• [RECORDED INFORMATION]
┄┄┄┄┄┄

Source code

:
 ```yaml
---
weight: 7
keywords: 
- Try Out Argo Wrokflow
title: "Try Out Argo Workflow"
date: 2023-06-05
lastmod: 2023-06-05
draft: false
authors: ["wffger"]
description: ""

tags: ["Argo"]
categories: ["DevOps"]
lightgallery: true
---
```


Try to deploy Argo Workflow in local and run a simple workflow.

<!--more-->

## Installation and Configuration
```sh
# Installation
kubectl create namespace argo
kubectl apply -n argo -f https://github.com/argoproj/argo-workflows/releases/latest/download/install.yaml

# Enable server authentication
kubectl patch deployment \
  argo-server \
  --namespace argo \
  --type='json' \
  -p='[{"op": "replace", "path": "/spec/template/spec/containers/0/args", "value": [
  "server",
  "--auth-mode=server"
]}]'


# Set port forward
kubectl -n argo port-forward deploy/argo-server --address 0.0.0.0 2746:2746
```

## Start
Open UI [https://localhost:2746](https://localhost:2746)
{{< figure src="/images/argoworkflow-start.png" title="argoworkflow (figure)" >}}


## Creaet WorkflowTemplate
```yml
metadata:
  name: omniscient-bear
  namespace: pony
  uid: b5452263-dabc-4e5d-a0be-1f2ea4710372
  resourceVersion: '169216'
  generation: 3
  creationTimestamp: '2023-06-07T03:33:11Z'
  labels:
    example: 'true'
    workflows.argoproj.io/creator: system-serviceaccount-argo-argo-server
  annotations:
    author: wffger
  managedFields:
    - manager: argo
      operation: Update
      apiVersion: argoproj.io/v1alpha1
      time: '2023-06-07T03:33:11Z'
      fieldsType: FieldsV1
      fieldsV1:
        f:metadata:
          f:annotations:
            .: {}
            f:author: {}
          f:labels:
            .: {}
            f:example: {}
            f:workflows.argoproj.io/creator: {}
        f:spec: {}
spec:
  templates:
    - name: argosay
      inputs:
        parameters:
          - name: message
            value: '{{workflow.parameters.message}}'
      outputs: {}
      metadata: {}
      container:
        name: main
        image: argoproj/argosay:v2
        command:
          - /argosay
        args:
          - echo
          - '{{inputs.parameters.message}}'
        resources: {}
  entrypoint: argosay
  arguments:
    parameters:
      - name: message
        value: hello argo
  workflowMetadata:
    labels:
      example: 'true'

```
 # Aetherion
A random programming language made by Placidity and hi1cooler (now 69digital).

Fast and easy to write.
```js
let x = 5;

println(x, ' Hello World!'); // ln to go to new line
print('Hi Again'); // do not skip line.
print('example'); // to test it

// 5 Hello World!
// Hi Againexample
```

┄┄┄┄┄┄

• [ASSIGNMENT] I'd like the records returned exactly as they were written, please.

• [COMPLETED TASK]
Source code

:
 ```yaml
---
weight: 7
keywords: 
- Try Out Argo Wrokflow
title: "Try Out Argo Workflow"
date: 2023-06-05
lastmod: 2023-06-05
draft: false
authors: ["wffger"]
description: ""

tags: ["Argo"]
categories: ["DevOps"]
lightgallery: true
---
```


Try to deploy Argo Workflow in local and run a simple workflow.

<!--more-->

## Installation and Configuration
```sh
# Installation
kubectl create namespace argo
kubectl apply -n argo -f https://github.com/argoproj/argo-workflows/releases/latest/download/install.yaml

# Enable server authentication
kubectl patch deployment \
  argo-server \
  --namespace argo \
  --type='json' \
  -p='[{"op": "replace", "path": "/spec/template/spec/containers/0/args", "value": [
  "server",
  "--auth-mode=server"
]}]'


# Set port forward
kubectl -n argo port-forward deploy/argo-server --address 0.0.0.0 2746:2746
```

## Start
Open UI [https://localhost:2746](https://localhost:2746)
{{< figure src="/images/argoworkflow-start.png" title="argoworkflow (figure)" >}}


## Creaet WorkflowTemplate
```yml
metadata:
  name: omniscient-bear
  namespace: pony
  uid: b5452263-dabc-4e5d-a0be-1f2ea4710372
  resourceVersion: '169216'
  generation: 3
  creationTimestamp: '2023-06-07T03:33:11Z'
  labels:
    example: 'true'
    workflows.argoproj.io/creator: system-serviceaccount-argo-argo-server
  annotations:
    author: wffger
  managedFields:
    - manager: argo
      operation: Update
      apiVersion: argoproj.io/v1alpha1
      time: '2023-06-07T03:33:11Z'
      fieldsType: FieldsV1
      fieldsV1:
        f:metadata:
          f:annotations:
            .: {}
            f:author: {}
          f:labels:
            .: {}
            f:example: {}
            f:workflows.argoproj.io/creator: {}
        f:spec: {}
spec:
  templates:
    - name: argosay
      inputs:
        parameters:
          - name: message
            value: '{{workflow.parameters.message}}'
      outputs: {}
      metadata: {}
      container:
        name: main
        image: argoproj/argosay:v2
        command:
          - /argosay
        args:
          - echo
          - '{{inputs.parameters.message}}'
        resources: {}
  entrypoint: argosay
  arguments:
    parameters:
      - name: message
        value: hello argo
  workflowMetadata:
    labels:
      example: 'true'

```
 # Aetherion
A random programming language made by Placidity and hi1cooler (now 69digital).

Fast and easy to write.
```js
let x = 5;

println(x, ' Hello World!'); // ln to go to new line
print('Hi Again'); // do not skip line.
print('example'); // to test it

// 5 Hello World!
// Hi Againexample
```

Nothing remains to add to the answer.